● **Work task**
Could you write out the lines below exactly, beginning with the first and finishing with the one that contains "Menunggu approval atasan"?

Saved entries
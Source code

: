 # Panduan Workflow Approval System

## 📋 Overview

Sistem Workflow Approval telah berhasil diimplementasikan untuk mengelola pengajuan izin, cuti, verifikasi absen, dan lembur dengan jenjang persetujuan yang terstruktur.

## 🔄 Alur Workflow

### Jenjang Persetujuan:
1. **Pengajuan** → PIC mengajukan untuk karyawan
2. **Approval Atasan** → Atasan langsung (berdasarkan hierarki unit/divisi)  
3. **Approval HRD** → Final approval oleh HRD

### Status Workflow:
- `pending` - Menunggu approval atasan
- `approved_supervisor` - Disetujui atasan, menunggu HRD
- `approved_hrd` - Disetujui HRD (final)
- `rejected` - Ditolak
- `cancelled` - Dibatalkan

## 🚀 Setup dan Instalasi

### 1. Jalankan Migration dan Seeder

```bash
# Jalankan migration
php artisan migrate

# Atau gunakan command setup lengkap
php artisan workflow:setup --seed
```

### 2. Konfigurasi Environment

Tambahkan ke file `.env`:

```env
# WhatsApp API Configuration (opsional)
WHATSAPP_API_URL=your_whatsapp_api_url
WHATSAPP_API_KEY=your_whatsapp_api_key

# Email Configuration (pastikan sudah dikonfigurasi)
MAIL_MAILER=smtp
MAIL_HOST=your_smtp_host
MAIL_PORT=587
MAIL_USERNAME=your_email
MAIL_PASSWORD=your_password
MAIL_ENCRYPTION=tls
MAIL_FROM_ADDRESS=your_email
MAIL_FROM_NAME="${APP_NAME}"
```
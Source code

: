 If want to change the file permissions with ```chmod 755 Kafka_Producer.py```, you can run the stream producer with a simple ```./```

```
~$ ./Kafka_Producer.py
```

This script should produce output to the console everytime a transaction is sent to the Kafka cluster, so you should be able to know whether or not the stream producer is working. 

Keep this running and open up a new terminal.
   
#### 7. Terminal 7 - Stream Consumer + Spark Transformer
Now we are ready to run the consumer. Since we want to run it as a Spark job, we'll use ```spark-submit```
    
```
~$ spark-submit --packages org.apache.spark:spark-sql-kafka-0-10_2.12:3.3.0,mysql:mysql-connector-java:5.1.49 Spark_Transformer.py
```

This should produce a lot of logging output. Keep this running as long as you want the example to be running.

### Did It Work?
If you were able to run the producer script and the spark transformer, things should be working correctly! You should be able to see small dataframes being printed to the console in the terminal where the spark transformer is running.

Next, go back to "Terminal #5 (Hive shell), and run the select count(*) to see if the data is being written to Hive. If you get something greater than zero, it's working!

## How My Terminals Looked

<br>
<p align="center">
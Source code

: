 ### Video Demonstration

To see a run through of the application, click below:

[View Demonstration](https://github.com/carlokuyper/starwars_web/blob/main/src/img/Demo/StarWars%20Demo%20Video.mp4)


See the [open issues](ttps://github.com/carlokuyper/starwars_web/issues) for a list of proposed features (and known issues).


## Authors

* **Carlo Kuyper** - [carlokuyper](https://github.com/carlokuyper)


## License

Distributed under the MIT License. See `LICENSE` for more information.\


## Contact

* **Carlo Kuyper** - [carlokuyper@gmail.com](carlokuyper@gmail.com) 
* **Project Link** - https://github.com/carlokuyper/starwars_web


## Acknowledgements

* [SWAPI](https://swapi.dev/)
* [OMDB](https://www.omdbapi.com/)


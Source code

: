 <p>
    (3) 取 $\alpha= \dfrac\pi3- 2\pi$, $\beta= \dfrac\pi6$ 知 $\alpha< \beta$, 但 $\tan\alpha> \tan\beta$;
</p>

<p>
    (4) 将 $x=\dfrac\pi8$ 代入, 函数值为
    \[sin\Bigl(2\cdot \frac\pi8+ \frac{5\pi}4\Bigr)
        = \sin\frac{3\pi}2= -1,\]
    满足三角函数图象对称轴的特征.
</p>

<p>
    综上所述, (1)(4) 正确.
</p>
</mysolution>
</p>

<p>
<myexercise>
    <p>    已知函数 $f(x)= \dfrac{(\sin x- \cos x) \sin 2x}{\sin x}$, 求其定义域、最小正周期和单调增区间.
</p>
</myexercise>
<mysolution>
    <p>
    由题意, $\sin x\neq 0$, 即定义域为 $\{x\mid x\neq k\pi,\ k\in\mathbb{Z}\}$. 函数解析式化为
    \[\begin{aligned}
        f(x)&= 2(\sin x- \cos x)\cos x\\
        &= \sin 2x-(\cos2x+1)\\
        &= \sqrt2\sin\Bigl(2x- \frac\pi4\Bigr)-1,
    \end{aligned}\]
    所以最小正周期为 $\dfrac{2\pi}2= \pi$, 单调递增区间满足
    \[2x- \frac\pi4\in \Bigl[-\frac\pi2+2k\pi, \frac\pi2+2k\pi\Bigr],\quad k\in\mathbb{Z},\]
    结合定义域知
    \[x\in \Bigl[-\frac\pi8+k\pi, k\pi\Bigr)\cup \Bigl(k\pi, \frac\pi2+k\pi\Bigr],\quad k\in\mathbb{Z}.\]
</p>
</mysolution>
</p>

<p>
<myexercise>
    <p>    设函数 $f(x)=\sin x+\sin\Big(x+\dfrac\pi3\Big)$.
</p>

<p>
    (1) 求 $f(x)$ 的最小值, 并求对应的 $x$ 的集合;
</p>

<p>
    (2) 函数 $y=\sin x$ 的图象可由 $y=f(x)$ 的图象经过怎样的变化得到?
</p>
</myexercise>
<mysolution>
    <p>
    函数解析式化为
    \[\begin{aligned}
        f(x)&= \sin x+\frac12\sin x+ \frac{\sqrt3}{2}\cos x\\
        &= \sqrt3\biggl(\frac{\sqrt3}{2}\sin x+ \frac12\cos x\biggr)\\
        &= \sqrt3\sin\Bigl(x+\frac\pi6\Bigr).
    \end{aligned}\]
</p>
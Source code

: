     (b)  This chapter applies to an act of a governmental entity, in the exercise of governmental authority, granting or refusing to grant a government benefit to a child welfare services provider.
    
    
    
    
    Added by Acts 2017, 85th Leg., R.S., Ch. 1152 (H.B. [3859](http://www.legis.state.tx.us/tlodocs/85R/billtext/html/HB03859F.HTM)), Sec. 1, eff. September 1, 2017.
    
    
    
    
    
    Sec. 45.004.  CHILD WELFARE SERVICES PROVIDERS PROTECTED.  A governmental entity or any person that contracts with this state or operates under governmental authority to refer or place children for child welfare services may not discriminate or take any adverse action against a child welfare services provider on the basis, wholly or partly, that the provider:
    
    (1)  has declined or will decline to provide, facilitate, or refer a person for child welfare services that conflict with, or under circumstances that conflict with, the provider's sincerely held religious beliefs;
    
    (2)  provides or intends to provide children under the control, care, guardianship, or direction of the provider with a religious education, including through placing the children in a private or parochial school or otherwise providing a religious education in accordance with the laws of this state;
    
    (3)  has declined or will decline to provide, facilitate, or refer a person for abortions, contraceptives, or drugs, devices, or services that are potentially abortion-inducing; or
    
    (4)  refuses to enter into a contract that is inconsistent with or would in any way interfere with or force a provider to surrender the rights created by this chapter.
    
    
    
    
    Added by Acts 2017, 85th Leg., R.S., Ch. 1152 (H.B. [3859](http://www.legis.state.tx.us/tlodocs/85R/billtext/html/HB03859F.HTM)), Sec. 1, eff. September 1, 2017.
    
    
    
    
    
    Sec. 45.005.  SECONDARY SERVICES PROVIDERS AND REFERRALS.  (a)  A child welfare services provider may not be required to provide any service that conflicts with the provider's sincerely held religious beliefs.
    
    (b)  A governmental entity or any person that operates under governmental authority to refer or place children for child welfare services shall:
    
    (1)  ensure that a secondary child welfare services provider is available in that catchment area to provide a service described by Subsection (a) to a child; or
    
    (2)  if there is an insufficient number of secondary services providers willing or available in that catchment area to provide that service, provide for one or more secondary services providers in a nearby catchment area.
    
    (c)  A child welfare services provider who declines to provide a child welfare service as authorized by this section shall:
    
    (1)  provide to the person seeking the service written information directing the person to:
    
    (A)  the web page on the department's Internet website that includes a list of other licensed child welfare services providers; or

● **Response**
Source code

: # Panduan Workflow Approval System

## 📋 Overview

Sistem Workflow Approval telah berhasil diimplementasikan untuk mengelola pengajuan izin, cuti, verifikasi absen, dan lembur dengan jenjang persetujuan yang terstruktur.

## 🔄 Alur Workflow

### Jenjang Persetujuan:
1. **Pengajuan** → PIC mengajukan untuk karyawan
2. **Approval Atasan** → Atasan langsung (berdasarkan hierarki unit/divisi)  
3. **Approval HRD** → Final approval oleh HRD

### Status Workflow:
- `pending` - Menunggu approval atasan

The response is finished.